Dataset entries
Segment Open

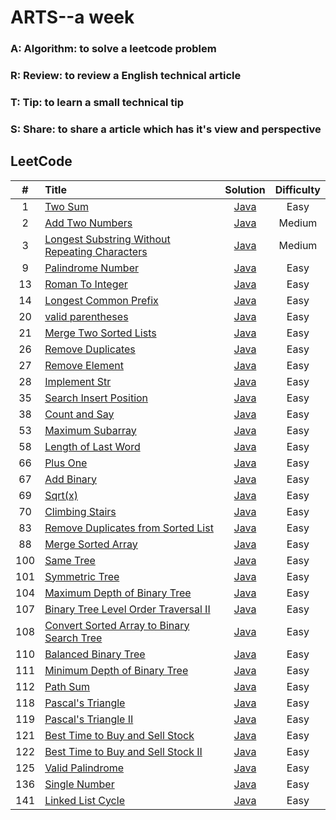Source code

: # ARTS--a week
### A: Algorithm:  to solve a leetcode problem
### R: Review: to review a English technical article
### T: Tip: to learn a small technical tip
### S: Share: to share a article which has it's view and perspective

## LeetCode

| #  | Title | Solution | Difficulty|
|:--:|:-----|:--------:|:---------:|
|1|[Two Sum](https://leetcode.com/problems/two-sum/description/)|[Java](src/array/twoSum/TwoSum.java)|Easy|
|2|[Add Two Numbers](https://leetcode.com/problems/add-two-numbers/description/)|[Java](src/linkedList/addTwoNumbers/AddTwoNumbers.java)|Medium|
|3|[Longest Substring Without Repeating Characters](https://leetcode.com/problems/longest-substring-without-repeating-characters/description/)|[Java](src/string/longestSubstring/LongestSubstring.java)|Medium|
|9|[Palindrome Number](https://leetcode.com/problems/palindrome-number/description/)|[Java](src/math/palindromeNumber/PalindromeNumber.java)|Easy|
|13|[Roman To Integer](https://leetcode.com/problems/roman-to-integer/description/)|[Java](src/string/romanToInteger/RomanToInteger.java)|Easy|
|14|[Longest Common Prefix](https://leetcode.com/problems/longest-common-prefix/description/)|[Java](src/string/longestCommonPrefix/LongestCommonPrefix.java)|Easy|
|20|[valid parentheses](https://leetcode.com/problems/valid-parentheses/description/)|[Java](src/string/validParentheses/ValidParentheses.java)|Easy|
|21|[Merge Two Sorted Lists](https://leetcode.com/problems/merge-two-sorted-lists/description/)|[Java](src/linkedList/mergeTwoSortedLists/MergeTwoSortedLists.java)|Easy|
|26|[Remove Duplicates](https://leetcode.com/problems/remove-duplicates-from-sorted-array/description/)|[Java](src/array/removeDuplicates/RemoveDuplicates.java)|Easy|
|27|[Remove Element](https://leetcode.com/problems/remove-element/description/)|[Java](src/array/removeElement/RemoveElement.java)|Easy|
|28|[Implement Str](https://leetcode.com/problems/implement-strstr/description/)|[Java](src/string/implementStrStr/ImplementStr.java)|Easy|
|35|[Search Insert Position](https://leetcode.com/problems/search-insert-position/description/)|[Java](src/array/searchInsertPosition/SearchInsertPosition.java)|Easy|
|38|[Count and Say](https://leetcode.com/problems/count-and-say/description/)|[Java](src/string/countAndSay/CountAndSay.java)|Easy|
|53|[Maximum Subarray](https://leetcode.com/problems/maximum-subarray/description/)|[Java](src/array/maximumSubarray/MaximumSubarray.java)|Easy|
|58|[Length of Last Word](https://leetcode.com/problems/length-of-last-word/description/)|[Java](src/string/lengthOfLastWord/LengthOfLastWord.java)|Easy|
|66|[Plus One](https://leetcode.com/problems/plus-one/description/)|[Java](src/array/plusOne/PlusOne.java)|Easy|
|67|[Add Binary](https://leetcode.com/problems/add-binary/description/)|[Java](src/string/addbinary/AddBinary.java)|Easy|
|69|[Sqrt(x)](https://leetcode.com/problems/sqrtx/description/)|[Java](src/math/sqrtofx/SqrtOfX.java)|Easy|
|70|[Climbing Stairs](https://leetcode.com/problems/climbing-stairs/description/)|[Java](src/dynamicProgram/climbingStairs/ClimbingStairs.java)|Easy|
|83|[Remove Duplicates from Sorted List](https://leetcode.com/problems/remove-duplicates-from-sorted-list/description/)|[Java](src/linkedList/removeDuplicatesfromSortedList/RemoveDuplicatesfromSortedList.java)|Easy|
|88|[Merge Sorted Array](https://leetcode.com/problems/merge-sorted-array/description/)|[Java](src/array/mergeSortedArray/MergeSortedArray.java)|Easy|
|100|[Same Tree](https://leetcode.com/problems/same-tree/description/)|[Java](src/tree/sameTree/SameTree.java)|Easy|
|101|[Symmetric Tree](https://leetcode.com/problems/symmetric-tree/description/)|[Java](src/tree/SymmetricTree.java)|Easy|
|104|[Maximum Depth of Binary Tree](https://leetcode.com/problems/maximum-depth-of-binary-tree/description/)|[Java](src/tree/maximumDepthofBinaryTree/MaximumDepthofBinaryTree.java)|Easy|
|107|[Binary Tree Level Order Traversal II](https://leetcode.com/problems/binary-tree-level-order-traversal-ii/description/)|[Java](src/tree/binaryTreeLevelOrderTraversal_2/BinaryTreeLevelOrderTraversal.java)|Easy|
|108|[Convert Sorted Array to Binary Search Tree](https://leetcode.com/problems/convert-sorted-array-to-binary-search-tree/description/)|[Java](src/tree/convertSortedArraytoBinarSearchTree/ConvertSortedArraytoBinarySearchTree.java)|Easy|
|110|[Balanced Binary Tree](https://leetcode.com/problems/balanced-binary-tree/description/)|[Java](src/tree/balancedBinaryTree/BalancedBinaryTree.java)|Easy|
|111|[Minimum Depth of Binary Tree](https://leetcode.com/problems/minimum-depth-of-binary-tree/)|[Java](src/tree/minimumDepthofBinaryTree/MinimumDepthofBinaryTree.java)|Easy|
|112|[Path Sum](https://leetcode.com/problems/path-sum/description/)|[Java](src/tree/pathSum/PathSum.java)|Easy|
|118|[Pascal's Triangle](https://leetcode.com/problems/pascals-triangle/description/)|[Java](src/array/pascalTriangle/PascalTriangle.java)|Easy|
|119|[Pascal's Triangle II](https://leetcode.com/problems/pascals-triangle-ii/description/)|[Java](src/array/pascalTriangle/PascalTriangle_2.java)|Easy|
|121|[Best Time to Buy and Sell Stock](https://leetcode.com/problems/best-time-to-buy-and-sell-stock/description/)|[Java](src/array/bestTimetoBuyandSellStock/BestTimetoBuyandSellStock.java)|Easy|
|122|[Best Time to Buy and Sell Stock II](https://leetcode.com/problems/best-time-to-buy-and-sell-stock-ii/description/)|[Java](src/array/bestTimetoBuyandSellStock/BestTimetoBuyandSellStock_2.java)|Easy|
|125|[Valid Palindrome](https://leetcode.com/problems/valid-palindrome/)|[Java](src/string/validPalindrome/ValidPalindromeTest.java)|Easy|
|136|[Single Number](https://leetcode.com/problems/single-number/)|[Java](src/hashtable/SingleNumber.java)|Easy|
|141|[Linked List Cycle](https://leetcode.com/problems/linked-list-cycle/)|[Java](src/linkedList/LinkedListCycle)|Easy|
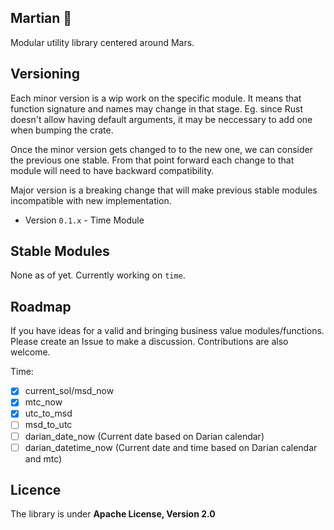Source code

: ## Martian 👾

Modular utility library centered around Mars.

## Versioning

Each minor version is a wip work on the specific module. It means that function signature and names may change in that stage. Eg. since Rust doesn't allow having default arguments, it may be neccessary to add one when bumping the crate.

Once the minor version gets changed to to the new one, we can consider the previous one stable. From that point forward each change to that module will need to have backward compatibility.

Major version is a breaking change that will make previous stable modules incompatible with new implementation.

- Version `0.1.x` - Time Module

## Stable Modules

None as of yet. Currently working on `time`.

## Roadmap

If you have ideas for a valid and bringing business value modules/functions. Please create an Issue to make a discussion. Contributions are also welcome.

Time:

- [x] current_sol/msd_now
- [x] mtc_now
- [x] utc_to_msd
- [ ] msd_to_utc
- [ ] darian_date_now (Current date based on Darian calendar)
- [ ] darian_datetime_now (Current date and time based on Darian calendar and mtc)

## Licence

The library is under **Apache License, Version 2.0**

Segment Closed

Directions: The data above is to be printed exactly, all of it, except for the pictures.

Answer for this exercise:
Source code

: # ARTS--a week
### A: Algorithm:  to solve a leetcode problem
### R: Review: to review a English technical article
### T: Tip: to learn a small technical tip
### S: Share: to share a article which has it's view and perspective

## LeetCode

| #  | Title | Solution | Difficulty|
|:--:|:-----|:--------:|:---------:|
|1|[Two Sum](https://leetcode.com/problems/two-sum/description/)|[Java](src/array/twoSum/TwoSum.java)|Easy|
|2|[Add Two Numbers](https://leetcode.com/problems/add-two-numbers/description/)|[Java](src/linkedList/addTwoNumbers/AddTwoNumbers.java)|Medium|
|3|[Longest Substring Without Repeating Characters](https://leetcode.com/problems/longest-substring-without-repeating-characters/description/)|[Java](src/string/longestSubstring/LongestSubstring.java)|Medium|
|9|[Palindrome Number](https://leetcode.com/problems/palindrome-number/description/)|[Java](src/math/palindromeNumber/PalindromeNumber.java)|Easy|
|13|[Roman To Integer](https://leetcode.com/problems/roman-to-integer/description/)|[Java](src/string/romanToInteger/RomanToInteger.java)|Easy|
|14|[Longest Common Prefix](https://leetcode.com/problems/longest-common-prefix/description/)|[Java](src/string/longestCommonPrefix/LongestCommonPrefix.java)|Easy|
|20|[valid parentheses](https://leetcode.com/problems/valid-parentheses/description/)|[Java](src/string/validParentheses/ValidParentheses.java)|Easy|
|21|[Merge Two Sorted Lists](https://leetcode.com/problems/merge-two-sorted-lists/description/)|[Java](src/linkedList/mergeTwoSortedLists/MergeTwoSortedLists.java)|Easy|
|26|[Remove Duplicates](https://leetcode.com/problems/remove-duplicates-from-sorted-array/description/)|[Java](src/array/removeDuplicates/RemoveDuplicates.java)|Easy|
|27|[Remove Element](https://leetcode.com/problems/remove-element/description/)|[Java](src/array/removeElement/RemoveElement.java)|Easy|
|28|[Implement Str](https://leetcode.com/problems/implement-strstr/description/)|[Java](src/string/implementStrStr/ImplementStr.java)|Easy|
|35|[Search Insert Position](https://leetcode.com/problems/search-insert-position/description/)|[Java](src/array/searchInsertPosition/SearchInsertPosition.java)|Easy|
|38|[Count and Say](https://leetcode.com/problems/count-and-say/description/)|[Java](src/string/countAndSay/CountAndSay.java)|Easy|
|53|[Maximum Subarray](https://leetcode.com/problems/maximum-subarray/description/)|[Java](src/array/maximumSubarray/MaximumSubarray.java)|Easy|
|58|[Length of Last Word](https://leetcode.com/problems/length-of-last-word/description/)|[Java](src/string/lengthOfLastWord/LengthOfLastWord.java)|Easy|
|66|[Plus One](https://leetcode.com/problems/plus-one/description/)|[Java](src/array/plusOne/PlusOne.java)|Easy|
|67|[Add Binary](https://leetcode.com/problems/add-binary/description/)|[Java](src/string/addbinary/AddBinary.java)|Easy|
|69|[Sqrt(x)](https://leetcode.com/problems/sqrtx/description/)|[Java](src/math/sqrtofx/SqrtOfX.java)|Easy|
|70|[Climbing Stairs](https://leetcode.com/problems/climbing-stairs/description/)|[Java](src/dynamicProgram/climbingStairs/ClimbingStairs.java)|Easy|
|83|[Remove Duplicates from Sorted List](https://leetcode.com/problems/remove-duplicates-from-sorted-list/description/)|[Java](src/linkedList/removeDuplicatesfromSortedList/RemoveDuplicatesfromSortedList.java)|Easy|
|88|[Merge Sorted Array](https://leetcode.com/problems/merge-sorted-array/description/)|[Java](src/array/mergeSortedArray/MergeSortedArray.java)|Easy|
|100|[Same Tree](https://leetcode.com/problems/same-tree/description/)|[Java](src/tree/sameTree/SameTree.java)|Easy|
|101|[Symmetric Tree](https://leetcode.com/problems/symmetric-tree/description/)|[Java](src/tree/SymmetricTree.java)|Easy|
|104|[Maximum Depth of Binary Tree](https://leetcode.com/problems/maximum-depth-of-binary-tree/description/)|[Java](src/tree/maximumDepthofBinaryTree/MaximumDepthofBinaryTree.java)|Easy|
|107|[Binary Tree Level Order Traversal II](https://leetcode.com/problems/binary-tree-level-order-traversal-ii/description/)|[Java](src/tree/binaryTreeLevelOrderTraversal_2/BinaryTreeLevelOrderTraversal.java)|Easy|
|108|[Convert Sorted Array to Binary Search Tree](https://leetcode.com/problems/convert-sorted-array-to-binary-search-tree/description/)|[Java](src/tree/convertSortedArraytoBinarSearchTree/ConvertSortedArraytoBinarySearchTree.java)|Easy|
|110|[Balanced Binary Tree](https://leetcode.com/problems/balanced-binary-tree/description/)|[Java](src/tree/balancedBinaryTree/BalancedBinaryTree.java)|Easy|
|111|[Minimum Depth of Binary Tree](https://leetcode.com/problems/minimum-depth-of-binary-tree/)|[Java](src/tree/minimumDepthofBinaryTree/MinimumDepthofBinaryTree.java)|Easy|
|112|[Path Sum](https://leetcode.com/problems/path-sum/description/)|[Java](src/tree/pathSum/PathSum.java)|Easy|
|118|[Pascal's Triangle](https://leetcode.com/problems/pascals-triangle/description/)|[Java](src/array/pascalTriangle/PascalTriangle.java)|Easy|
|119|[Pascal's Triangle II](https://leetcode.com/problems/pascals-triangle-ii/description/)|[Java](src/array/pascalTriangle/PascalTriangle_2.java)|Easy|
|121|[Best Time to Buy and Sell Stock](https://leetcode.com/problems/best-time-to-buy-and-sell-stock/description/)|[Java](src/array/bestTimetoBuyandSellStock/BestTimetoBuyandSellStock.java)|Easy|
|122|[Best Time to Buy and Sell Stock II](https://leetcode.com/problems/best-time-to-buy-and-sell-stock-ii/description/)|[Java](src/array/bestTimetoBuyandSellStock/BestTimetoBuyandSellStock_2.java)|Easy|
|125|[Valid Palindrome](https://leetcode.com/problems/valid-palindrome/)|[Java](src/string/validPalindrome/ValidPalindromeTest.java)|Easy|
|136|[Single Number](https://leetcode.com/problems/single-number/)|[Java](src/hashtable/SingleNumber.java)|Easy|
|141|[Linked List Cycle](https://leetcode.com/problems/linked-list-cycle/)|[Java](src/linkedList/LinkedListCycle)|Easy|
Source code

: ## Martian 👾

Modular utility library centered around Mars.

## Versioning

Each minor version is a wip work on the specific module. It means that function signature and names may change in that stage. Eg. since Rust doesn't allow having default arguments, it may be neccessary to add one when bumping the crate.

Once the minor version gets changed to to the new one, we can consider the previous one stable. From that point forward each change to that module will need to have backward compatibility.

Major version is a breaking change that will make previous stable modules incompatible with new implementation.

- Version `0.1.x` - Time Module

## Stable Modules

None as of yet. Currently working on `time`.

## Roadmap

If you have ideas for a valid and bringing business value modules/functions. Please create an Issue to make a discussion. Contributions are also welcome.

Time:

- [x] current_sol/msd_now
- [x] mtc_now
- [x] utc_to_msd
- [ ] msd_to_utc
- [ ] darian_date_now (Current date based on Darian calendar)
- [ ] darian_datetime_now (Current date and time based on Darian calendar and mtc)

## Licence

The library is under **Apache License, Version 2.0**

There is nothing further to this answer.